+++ GIVEN INFORMATION

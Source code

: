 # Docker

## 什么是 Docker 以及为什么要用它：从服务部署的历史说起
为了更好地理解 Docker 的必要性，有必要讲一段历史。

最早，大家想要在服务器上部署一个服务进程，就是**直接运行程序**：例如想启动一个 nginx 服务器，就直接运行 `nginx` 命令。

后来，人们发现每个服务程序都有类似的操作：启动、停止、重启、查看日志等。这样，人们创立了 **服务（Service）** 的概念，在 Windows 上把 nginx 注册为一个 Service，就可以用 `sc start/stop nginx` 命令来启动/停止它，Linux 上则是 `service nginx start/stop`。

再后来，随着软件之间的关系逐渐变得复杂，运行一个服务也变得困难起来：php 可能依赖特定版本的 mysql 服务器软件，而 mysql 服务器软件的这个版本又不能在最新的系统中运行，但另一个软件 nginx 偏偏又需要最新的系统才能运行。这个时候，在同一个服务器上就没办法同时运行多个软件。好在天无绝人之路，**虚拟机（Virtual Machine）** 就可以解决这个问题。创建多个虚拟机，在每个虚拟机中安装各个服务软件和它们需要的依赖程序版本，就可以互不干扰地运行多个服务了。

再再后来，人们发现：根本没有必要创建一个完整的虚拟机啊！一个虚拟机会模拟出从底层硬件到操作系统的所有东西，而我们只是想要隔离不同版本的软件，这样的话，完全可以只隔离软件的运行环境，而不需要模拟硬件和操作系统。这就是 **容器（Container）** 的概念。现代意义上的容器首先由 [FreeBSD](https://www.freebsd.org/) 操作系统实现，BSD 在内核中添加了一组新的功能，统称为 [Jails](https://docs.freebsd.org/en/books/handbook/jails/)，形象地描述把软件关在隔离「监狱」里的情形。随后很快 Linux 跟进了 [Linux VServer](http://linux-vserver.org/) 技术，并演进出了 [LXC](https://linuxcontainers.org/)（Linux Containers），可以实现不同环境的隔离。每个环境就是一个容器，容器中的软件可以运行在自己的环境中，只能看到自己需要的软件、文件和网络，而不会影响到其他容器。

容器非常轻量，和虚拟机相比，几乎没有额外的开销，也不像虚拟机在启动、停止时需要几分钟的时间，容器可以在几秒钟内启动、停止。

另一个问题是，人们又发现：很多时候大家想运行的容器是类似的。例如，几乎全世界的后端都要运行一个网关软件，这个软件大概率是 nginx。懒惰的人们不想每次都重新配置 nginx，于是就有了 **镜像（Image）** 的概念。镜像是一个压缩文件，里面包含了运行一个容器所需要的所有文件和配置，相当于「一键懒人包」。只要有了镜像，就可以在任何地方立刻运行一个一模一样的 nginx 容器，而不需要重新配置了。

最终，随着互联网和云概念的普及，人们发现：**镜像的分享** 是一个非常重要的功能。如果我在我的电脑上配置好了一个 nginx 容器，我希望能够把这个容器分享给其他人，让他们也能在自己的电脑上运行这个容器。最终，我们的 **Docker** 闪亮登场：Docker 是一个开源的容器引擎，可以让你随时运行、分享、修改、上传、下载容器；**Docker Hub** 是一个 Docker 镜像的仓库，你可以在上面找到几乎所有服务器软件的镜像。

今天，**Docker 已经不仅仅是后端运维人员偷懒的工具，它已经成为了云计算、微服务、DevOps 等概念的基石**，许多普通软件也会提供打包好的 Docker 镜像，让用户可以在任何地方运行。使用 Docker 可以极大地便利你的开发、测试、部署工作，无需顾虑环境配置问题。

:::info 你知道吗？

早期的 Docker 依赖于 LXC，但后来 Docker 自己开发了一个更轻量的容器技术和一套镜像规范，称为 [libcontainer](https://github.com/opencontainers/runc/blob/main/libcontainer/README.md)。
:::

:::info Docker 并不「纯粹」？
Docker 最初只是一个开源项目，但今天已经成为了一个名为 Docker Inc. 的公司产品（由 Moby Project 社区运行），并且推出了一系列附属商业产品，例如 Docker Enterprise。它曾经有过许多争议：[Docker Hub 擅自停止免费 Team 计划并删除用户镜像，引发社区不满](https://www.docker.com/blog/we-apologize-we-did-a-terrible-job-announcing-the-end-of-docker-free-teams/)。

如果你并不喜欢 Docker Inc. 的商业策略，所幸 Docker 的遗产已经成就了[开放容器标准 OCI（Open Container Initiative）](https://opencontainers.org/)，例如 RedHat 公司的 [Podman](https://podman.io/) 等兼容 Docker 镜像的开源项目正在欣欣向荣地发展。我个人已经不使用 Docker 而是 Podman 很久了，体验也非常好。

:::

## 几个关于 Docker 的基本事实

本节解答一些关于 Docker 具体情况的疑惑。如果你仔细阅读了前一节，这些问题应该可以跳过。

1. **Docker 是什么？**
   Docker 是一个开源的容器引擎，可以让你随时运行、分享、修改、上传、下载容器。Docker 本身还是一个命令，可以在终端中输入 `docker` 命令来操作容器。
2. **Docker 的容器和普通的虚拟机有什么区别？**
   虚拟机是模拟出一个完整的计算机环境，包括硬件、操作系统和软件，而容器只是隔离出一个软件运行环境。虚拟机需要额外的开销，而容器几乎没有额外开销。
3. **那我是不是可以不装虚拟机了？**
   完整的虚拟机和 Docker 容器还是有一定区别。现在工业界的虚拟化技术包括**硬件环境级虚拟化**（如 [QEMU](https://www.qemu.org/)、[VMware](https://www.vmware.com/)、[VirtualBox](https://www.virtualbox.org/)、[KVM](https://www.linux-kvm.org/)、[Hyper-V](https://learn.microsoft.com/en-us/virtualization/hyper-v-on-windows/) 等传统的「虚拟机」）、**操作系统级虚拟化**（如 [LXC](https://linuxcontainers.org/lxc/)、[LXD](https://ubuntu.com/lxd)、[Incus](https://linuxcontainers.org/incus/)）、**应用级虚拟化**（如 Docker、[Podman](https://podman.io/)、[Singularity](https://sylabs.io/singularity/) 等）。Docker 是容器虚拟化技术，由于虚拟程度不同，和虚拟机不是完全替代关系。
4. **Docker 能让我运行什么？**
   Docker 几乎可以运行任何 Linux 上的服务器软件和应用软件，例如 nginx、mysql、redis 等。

++++++

Beginning with the first line of the listing above, please write out every line exactly until you reach the line that contains "Docker 最初只是一个开源项目，但今天已经成为了一个名为 Docker", and include that one too.

◆ YOUR RESPONSE
Source code

: # Docker

## 什么是 Docker 以及为什么要用它：从服务部署的历史说起
为了更好地理解 Docker 的必要性，有必要讲一段历史。

最早，大家想要在服务器上部署一个服务进程，就是**直接运行程序**：例如想启动一个 nginx 服务器，就直接运行 `nginx` 命令。

后来，人们发现每个服务程序都有类似的操作：启动、停止、重启、查看日志等。这样，人们创立了 **服务（Service）** 的概念，在 Windows 上把 nginx 注册为一个 Service，就可以用 `sc start/stop nginx` 命令来启动/停止它，Linux 上则是 `service nginx start/stop`。

再后来，随着软件之间的关系逐渐变得复杂，运行一个服务也变得困难起来：php 可能依赖特定版本的 mysql 服务器软件，而 mysql 服务器软件的这个版本又不能在最新的系统中运行，但另一个软件 nginx 偏偏又需要最新的系统才能运行。这个时候，在同一个服务器上就没办法同时运行多个软件。好在天无绝人之路，**虚拟机（Virtual Machine）** 就可以解决这个问题。创建多个虚拟机，在每个虚拟机中安装各个服务软件和它们需要的依赖程序版本，就可以互不干扰地运行多个服务了。

再再后来，人们发现：根本没有必要创建一个完整的虚拟机啊！一个虚拟机会模拟出从底层硬件到操作系统的所有东西，而我们只是想要隔离不同版本的软件，这样的话，完全可以只隔离软件的运行环境，而不需要模拟硬件和操作系统。这就是 **容器（Container）** 的概念。现代意义上的容器首先由 [FreeBSD](https://www.freebsd.org/) 操作系统实现，BSD 在内核中添加了一组新的功能，统称为 [Jails](https://docs.freebsd.org/en/books/handbook/jails/)，形象地描述把软件关在隔离「监狱」里的情形。随后很快 Linux 跟进了 [Linux VServer](http://linux-vserver.org/) 技术，并演进出了 [LXC](https://linuxcontainers.org/)（Linux Containers），可以实现不同环境的隔离。每个环境就是一个容器，容器中的软件可以运行在自己的环境中，只能看到自己需要的软件、文件和网络，而不会影响到其他容器。

容器非常轻量，和虚拟机相比，几乎没有额外的开销，也不像虚拟机在启动、停止时需要几分钟的时间，容器可以在几秒钟内启动、停止。

另一个问题是，人们又发现：很多时候大家想运行的容器是类似的。例如，几乎全世界的后端都要运行一个网关软件，这个软件大概率是 nginx。懒惰的人们不想每次都重新配置 nginx，于是就有了 **镜像（Image）** 的概念。镜像是一个压缩文件，里面包含了运行一个容器所需要的所有文件和配置，相当于「一键懒人包」。只要有了镜像，就可以在任何地方立刻运行一个一模一样的 nginx 容器，而不需要重新配置了。

最终，随着互联网和云概念的普及，人们发现：**镜像的分享** 是一个非常重要的功能。如果我在我的电脑上配置好了一个 nginx 容器，我希望能够把这个容器分享给其他人，让他们也能在自己的电脑上运行这个容器。最终，我们的 **Docker** 闪亮登场：Docker 是一个开源的容器引擎，可以让你随时运行、分享、修改、上传、下载容器；**Docker Hub** 是一个 Docker 镜像的仓库，你可以在上面找到几乎所有服务器软件的镜像。

今天，**Docker 已经不仅仅是后端运维人员偷懒的工具，它已经成为了云计算、微服务、DevOps 等概念的基石**，许多普通软件也会提供打包好的 Docker 镜像，让用户可以在任何地方运行。使用 Docker 可以极大地便利你的开发、测试、部署工作，无需顾虑环境配置问题。

:::info 你知道吗？

早期的 Docker 依赖于 LXC，但后来 Docker 自己开发了一个更轻量的容器技术和一套镜像规范，称为 [libcontainer](https://github.com/opencontainers/runc/blob/main/libcontainer/README.md)。
:::

:::info Docker 并不「纯粹」？
Docker 最初只是一个开源项目，但今天已经成为了一个名为 Docker Inc. 的公司产品（由 Moby Project 社区运行），并且推出了一系列附属商业产品，例如 Docker Enterprise。它曾经有过许多争议：[Docker Hub 擅自停止免费 Team 计划并删除用户镜像，引发社区不满](https://www.docker.com/blog/we-apologize-we-did-a-terrible-job-announcing-the-end-of-docker-free-teams/)。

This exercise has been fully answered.